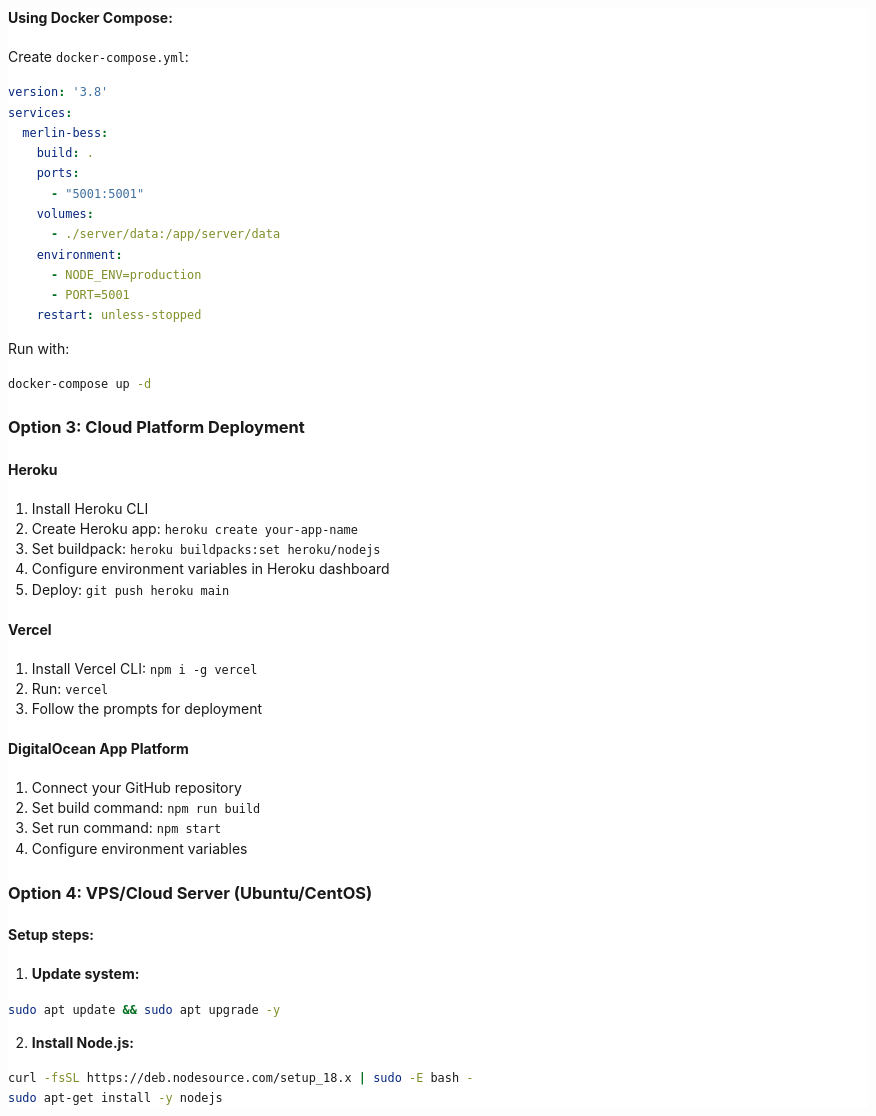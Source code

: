 #### Using Docker Compose:

Create `docker-compose.yml`:
```yaml
version: '3.8'
services:
  merlin-bess:
    build: .
    ports:
      - "5001:5001"
    volumes:
      - ./server/data:/app/server/data
    environment:
      - NODE_ENV=production
      - PORT=5001
    restart: unless-stopped
```

Run with:
```bash
docker-compose up -d
```

### Option 3: Cloud Platform Deployment

#### Heroku
1. Install Heroku CLI
2. Create Heroku app: `heroku create your-app-name`
3. Set buildpack: `heroku buildpacks:set heroku/nodejs`
4. Configure environment variables in Heroku dashboard
5. Deploy: `git push heroku main`

#### Vercel
1. Install Vercel CLI: `npm i -g vercel`
2. Run: `vercel`
3. Follow the prompts for deployment

#### DigitalOcean App Platform
1. Connect your GitHub repository
2. Set build command: `npm run build`
3. Set run command: `npm start`
4. Configure environment variables

### Option 4: VPS/Cloud Server (Ubuntu/CentOS)

#### Setup steps:

1. **Update system:**
```bash
sudo apt update && sudo apt upgrade -y
```

2. **Install Node.js:**
```bash
curl -fsSL https://deb.nodesource.com/setup_18.x | sudo -E bash -
sudo apt-get install -y nodejs
```
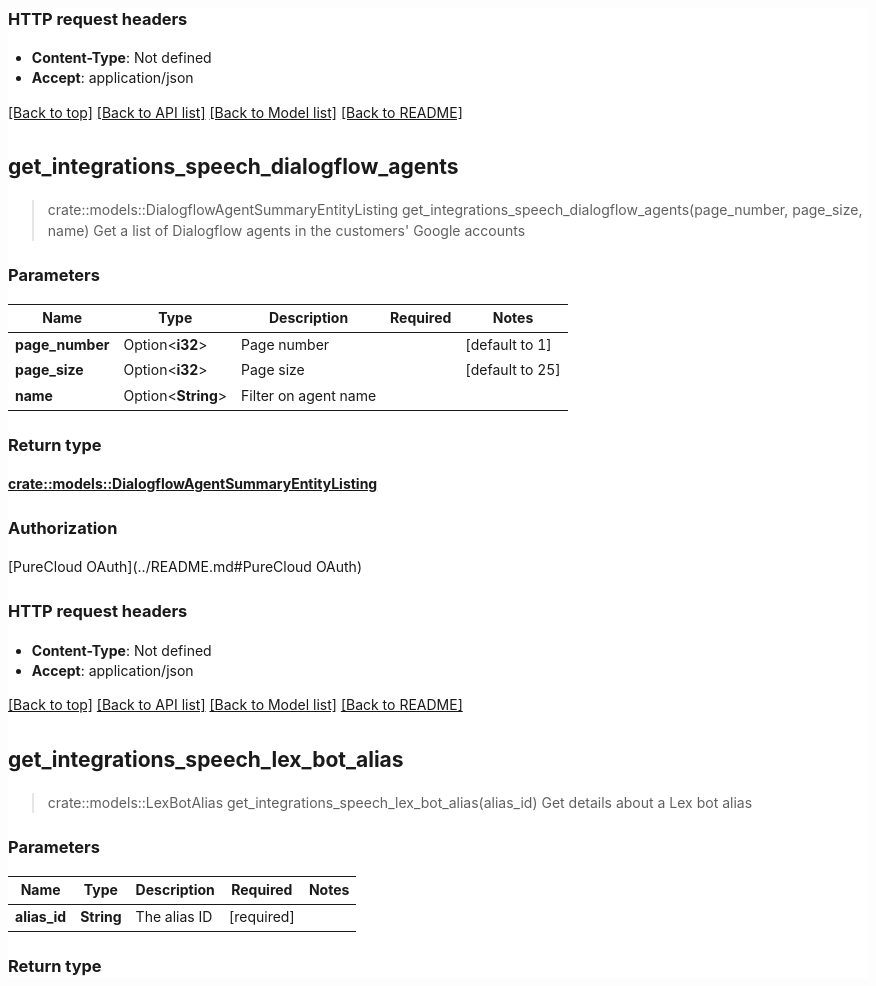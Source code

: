 ### HTTP request headers

- **Content-Type**: Not defined
- **Accept**: application/json

[[Back to top]](#) [[Back to API list]](../README.md#documentation-for-api-endpoints) [[Back to Model list]](../README.md#documentation-for-models) [[Back to README]](../README.md)


## get_integrations_speech_dialogflow_agents

> crate::models::DialogflowAgentSummaryEntityListing get_integrations_speech_dialogflow_agents(page_number, page_size, name)
Get a list of Dialogflow agents in the customers' Google accounts

### Parameters


Name | Type | Description  | Required | Notes
------------- | ------------- | ------------- | ------------- | -------------
**page_number** | Option<**i32**> | Page number |  |[default to 1]
**page_size** | Option<**i32**> | Page size |  |[default to 25]
**name** | Option<**String**> | Filter on agent name |  |

### Return type

[**crate::models::DialogflowAgentSummaryEntityListing**](DialogflowAgentSummaryEntityListing.md)

### Authorization

[PureCloud OAuth](../README.md#PureCloud OAuth)

### HTTP request headers

- **Content-Type**: Not defined
- **Accept**: application/json

[[Back to top]](#) [[Back to API list]](../README.md#documentation-for-api-endpoints) [[Back to Model list]](../README.md#documentation-for-models) [[Back to README]](../README.md)


## get_integrations_speech_lex_bot_alias

> crate::models::LexBotAlias get_integrations_speech_lex_bot_alias(alias_id)
Get details about a Lex bot alias

### Parameters


Name | Type | Description  | Required | Notes
------------- | ------------- | ------------- | ------------- | -------------
**alias_id** | **String** | The alias ID | [required] |

### Return type
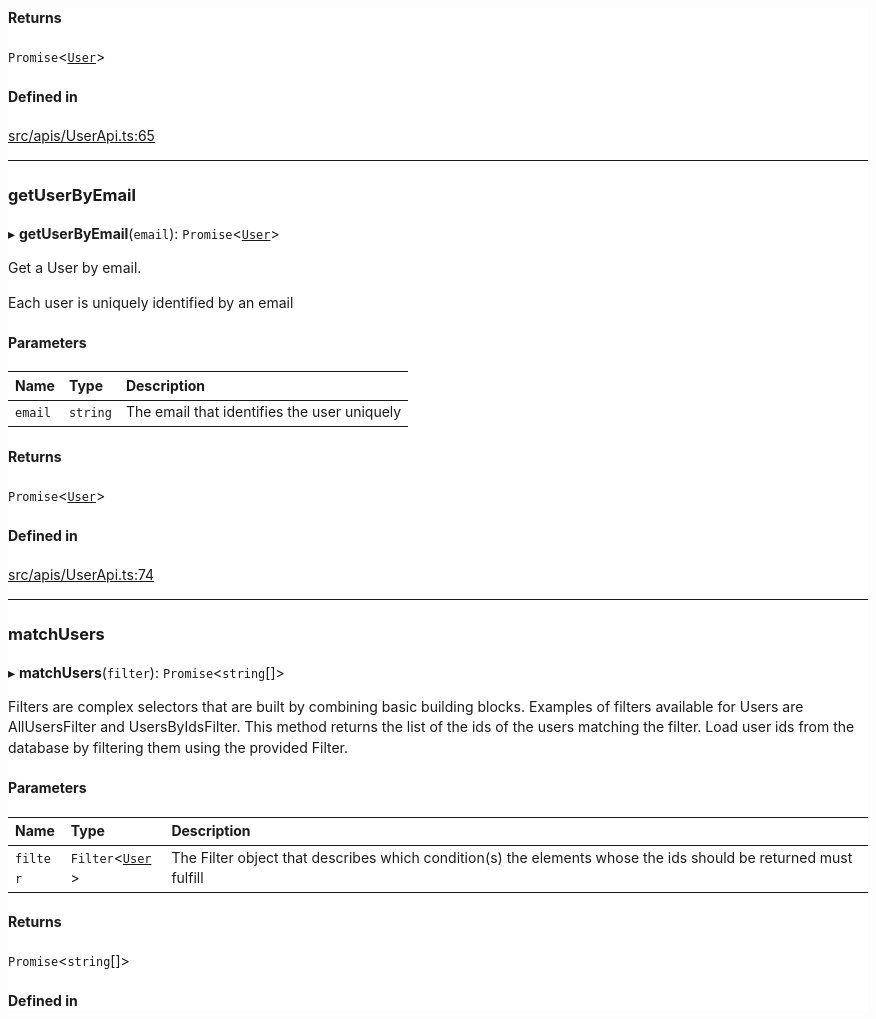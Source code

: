 #### Returns

`Promise`<[`User`](../classes/User.md)\>

#### Defined in

[src/apis/UserApi.ts:65](https://github.com/icure/icure-medical-device-js-sdk/blob/3aae8f0/src/apis/UserApi.ts#L65)

---

### getUserByEmail

▸ **getUserByEmail**(`email`): `Promise`<[`User`](../classes/User.md)\>

Get a User by email.

Each user is uniquely identified by an email

#### Parameters

| Name    | Type     | Description                                 |
| :------ | :------- | :------------------------------------------ |
| `email` | `string` | The email that identifies the user uniquely |

#### Returns

`Promise`<[`User`](../classes/User.md)\>

#### Defined in

[src/apis/UserApi.ts:74](https://github.com/icure/icure-medical-device-js-sdk/blob/3aae8f0/src/apis/UserApi.ts#L74)

---

### matchUsers

▸ **matchUsers**(`filter`): `Promise`<`string`[]\>

Filters are complex selectors that are built by combining basic building blocks. Examples of filters available for Users are AllUsersFilter and UsersByIdsFilter. This method returns the list of the ids of the users matching the filter.
Load user ids from the database by filtering them using the provided Filter.

#### Parameters

| Name     | Type                                    | Description                                                                                                    |
| :------- | :-------------------------------------- | :------------------------------------------------------------------------------------------------------------- |
| `filter` | `Filter`<[`User`](../classes/User.md)\> | The Filter object that describes which condition(s) the elements whose the ids should be returned must fulfill |

#### Returns

`Promise`<`string`[]\>

#### Defined in
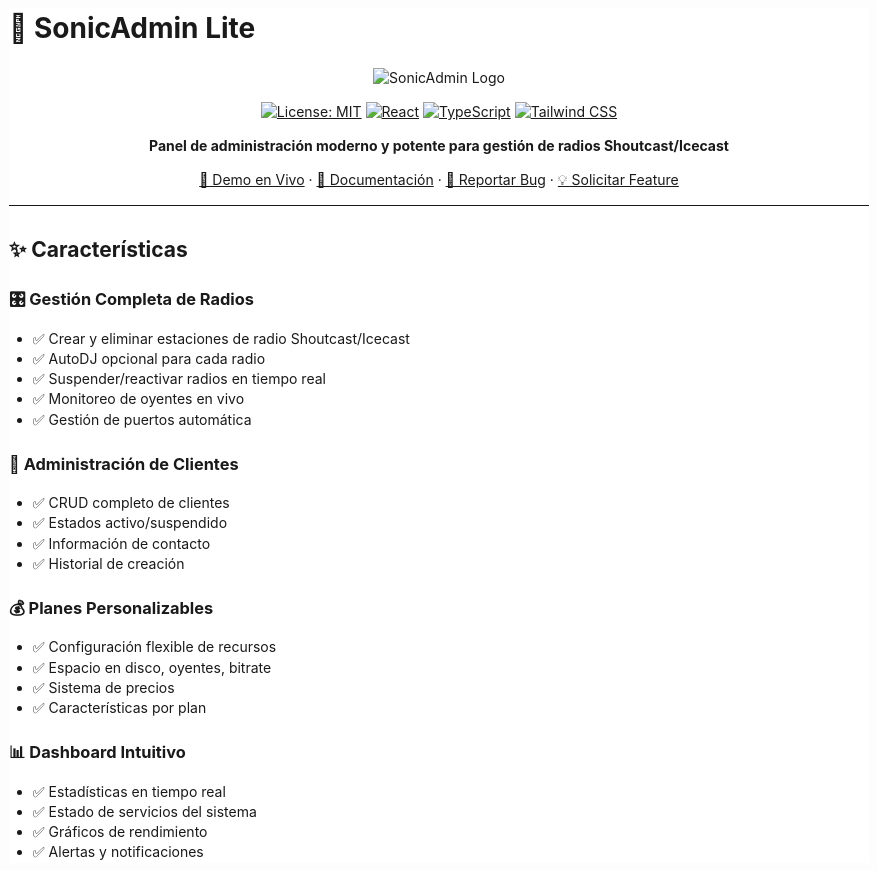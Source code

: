 
# 🎵 SonicAdmin Lite

<div align="center">

![SonicAdmin Logo](https://via.placeholder.com/400x150/4F46E5/FFFFFF?text=SonicAdmin+Lite)

[![License: MIT](https://img.shields.io/badge/License-MIT-yellow.svg)](https://opensource.org/licenses/MIT)
[![React](https://img.shields.io/badge/React-18.3.1-blue.svg)](https://reactjs.org/)
[![TypeScript](https://img.shields.io/badge/TypeScript-5.0+-blue.svg)](https://www.typescriptlang.org/)
[![Tailwind CSS](https://img.shields.io/badge/Tailwind_CSS-3.4+-blue.svg)](https://tailwindcss.com/)

**Panel de administración moderno y potente para gestión de radios Shoutcast/Icecast**

[🚀 Demo en Vivo](https://sonic-admin-lite.lovable.app) · [📖 Documentación](#-características) · [🐛 Reportar Bug](https://github.com/kambire/sonic-admin-lite/issues) · [💡 Solicitar Feature](https://github.com/kambire/sonic-admin-lite/issues)

</div>

---

## ✨ Características

### 🎛️ **Gestión Completa de Radios**
- ✅ Crear y eliminar estaciones de radio Shoutcast/Icecast
- ✅ AutoDJ opcional para cada radio
- ✅ Suspender/reactivar radios en tiempo real
- ✅ Monitoreo de oyentes en vivo
- ✅ Gestión de puertos automática

### 👥 **Administración de Clientes**
- ✅ CRUD completo de clientes
- ✅ Estados activo/suspendido
- ✅ Información de contacto
- ✅ Historial de creación

### 💰 **Planes Personalizables**
- ✅ Configuración flexible de recursos
- ✅ Espacio en disco, oyentes, bitrate
- ✅ Sistema de precios
- ✅ Características por plan

### 📊 **Dashboard Intuitivo**
- ✅ Estadísticas en tiempo real
- ✅ Estado de servicios del sistema
- ✅ Gráficos de rendimiento
- ✅ Alertas y notificaciones
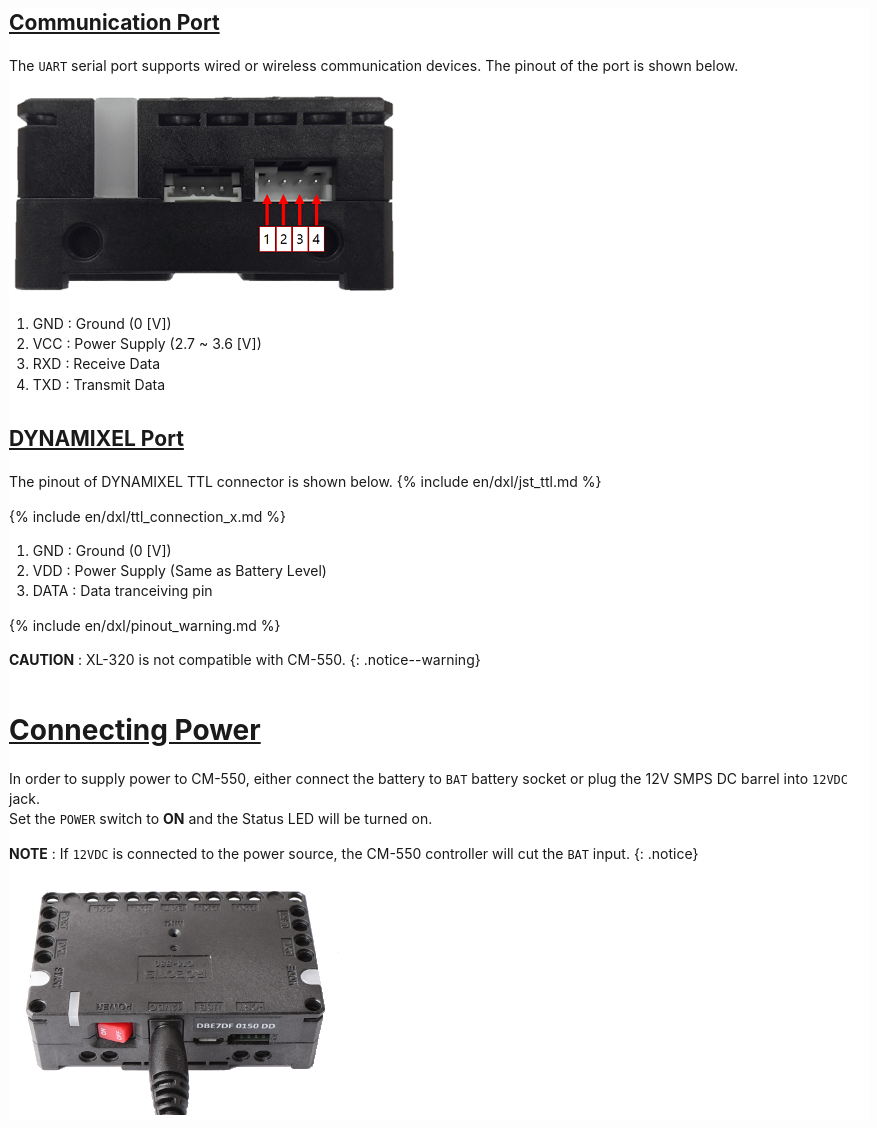 ## [Communication Port](#communication-port)

The `UART` serial port supports wired or wireless communication devices. The pinout of the port is shown below.

![](/assets/images/parts/controller/cm-550/cm-550_uart.png)

1. GND : Ground (0 [V])
2. VCC : Power Supply (2.7 ~ 3.6 [V])
3. RXD : Receive Data
4. TXD : Transmit Data

## [DYNAMIXEL Port](#dynamixel-port)

The pinout of DYNAMIXEL TTL connector is shown below. 
{% include en/dxl/jst_ttl.md %}

{% include en/dxl/ttl_connection_x.md %}

1. GND : Ground (0 [V])  
2. VDD : Power Supply (Same as Battery Level)  
3. DATA : Data tranceiving pin

{% include en/dxl/pinout_warning.md %}

**CAUTION** : XL-320 is not compatible with CM-550.
{: .notice--warning}

# [Connecting Power](#connecting-power)
In order to supply power to CM-550, either connect the battery to `BAT` battery socket or plug the 12V SMPS DC barrel into `12VDC` jack.  
Set the `POWER` switch to **ON** and the Status LED will be turned on.  

**NOTE** : If `12VDC` is connected to the power source, the CM-550 controller will cut the `BAT` input.
{: .notice}

![](/assets/images/edu/engineer/kit1/battery_charging_4_kr.png)


[R+ Manager 2.0]: /docs/en/software/rplus2/manager/
[R+ Task 3.0]: /docs/en/software/rplustask3/
[Charging Battery]: #charging-battery
[Operating Mode]: #operating-mode
[Touch Sensor]: /docs/en/parts/sensor/ts-10/
[LED Module]: /docs/en/parts/display/lm-10/
[IR Sensor]: /docs/en/parts/sensor/irss-10/
[Connector Information]: /docs/en/dxl/x/2xl430-w250/#connector-information
[Firmware Recovery]: /docs/en/software/rplus2/manager/#firmware-recovery
[BT-410 Dongle]: /docs/en/parts/communication/bt-410-dongle/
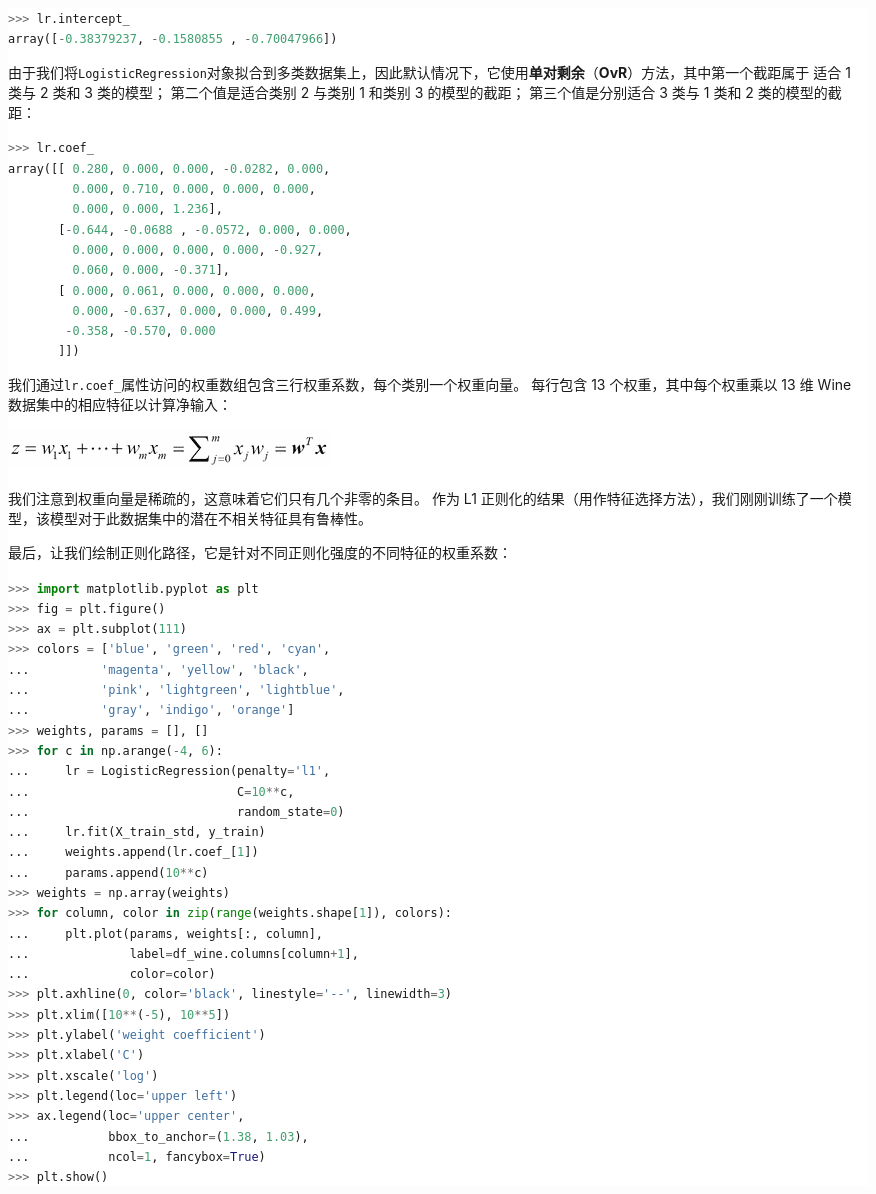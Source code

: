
 ```py
>>> lr.intercept_
array([-0.38379237, -0.1580855 , -0.70047966])
```

由于我们将`LogisticRegression`对象拟合到多类数据集上，因此默认情况下，它使用**单对剩余**（**OvR**）方法，其中第一个截距属于 适合 1 类与 2 类和 3 类的模型； 第二个值是适合类别 2 与类别 1 和类别 3 的模型的截距； 第三个值是分别适合 3 类与 1 类和 2 类的模型的截距：

```py
>>> lr.coef_
array([[ 0.280, 0.000, 0.000, -0.0282, 0.000,
         0.000, 0.710, 0.000, 0.000, 0.000,
         0.000, 0.000, 1.236],
       [-0.644, -0.0688 , -0.0572, 0.000, 0.000,
         0.000, 0.000, 0.000, 0.000, -0.927,
         0.060, 0.000, -0.371],
       [ 0.000, 0.061, 0.000, 0.000, 0.000,
         0.000, -0.637, 0.000, 0.000, 0.499,
        -0.358, -0.570, 0.000
       ]])
```

我们通过`lr.coef_`属性访问的权重数组包含三行权重系数，每个类别一个权重向量。 每行包含 13 个权重，其中每个权重乘以 13 维 Wine 数据集中的相应特征以计算净输入：

![Sparse solutions with L1 regularization](img/3547_04_32.jpg)

我们注意到权重向量是稀疏的，这意味着它们只有几个非零的条目。 作为 L1 正则化的结果（用作特征选择方法），我们刚刚训练了一个模型，该模型对于此数据集中的潜在不相关特征具有鲁棒性。

最后，让我们绘制正则化路径，它是针对不同正则化强度的不同特征的权重系数：

```py
>>> import matplotlib.pyplot as plt
>>> fig = plt.figure()
>>> ax = plt.subplot(111)   
>>> colors = ['blue', 'green', 'red', 'cyan', 
...          'magenta', 'yellow', 'black', 
...          'pink', 'lightgreen', 'lightblue', 
...          'gray', 'indigo', 'orange']
>>> weights, params = [], []
>>> for c in np.arange(-4, 6):
...     lr = LogisticRegression(penalty='l1', 
...                             C=10**c, 
...                             random_state=0)
...     lr.fit(X_train_std, y_train)
...     weights.append(lr.coef_[1])
...     params.append(10**c)
>>> weights = np.array(weights)
>>> for column, color in zip(range(weights.shape[1]), colors):
...     plt.plot(params, weights[:, column],
...              label=df_wine.columns[column+1],
...              color=color)
>>> plt.axhline(0, color='black', linestyle='--', linewidth=3)
>>> plt.xlim([10**(-5), 10**5])
>>> plt.ylabel('weight coefficient')
>>> plt.xlabel('C')
>>> plt.xscale('log')
>>> plt.legend(loc='upper left')
>>> ax.legend(loc='upper center', 
...           bbox_to_anchor=(1.38, 1.03),
...           ncol=1, fancybox=True)
>>> plt.show()
```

(WHAT THE TASK REQUIRES) In the entries above, the lines between the one holding "### 💰 **Planes Personalizables**" and the one holding "- ✅ Alertas y notificaciones", inclusive, are to be printed exactly as written, and those alone.

(SOLUTION TO THIS PROBLEM)
### 💰 **Planes Personalizables**
- ✅ Configuración flexible de recursos
- ✅ Espacio en disco, oyentes, bitrate
- ✅ Sistema de precios
- ✅ Características por plan

### 📊 **Dashboard Intuitivo**
- ✅ Estadísticas en tiempo real
- ✅ Estado de servicios del sistema
- ✅ Gráficos de rendimiento
- ✅ Alertas y notificaciones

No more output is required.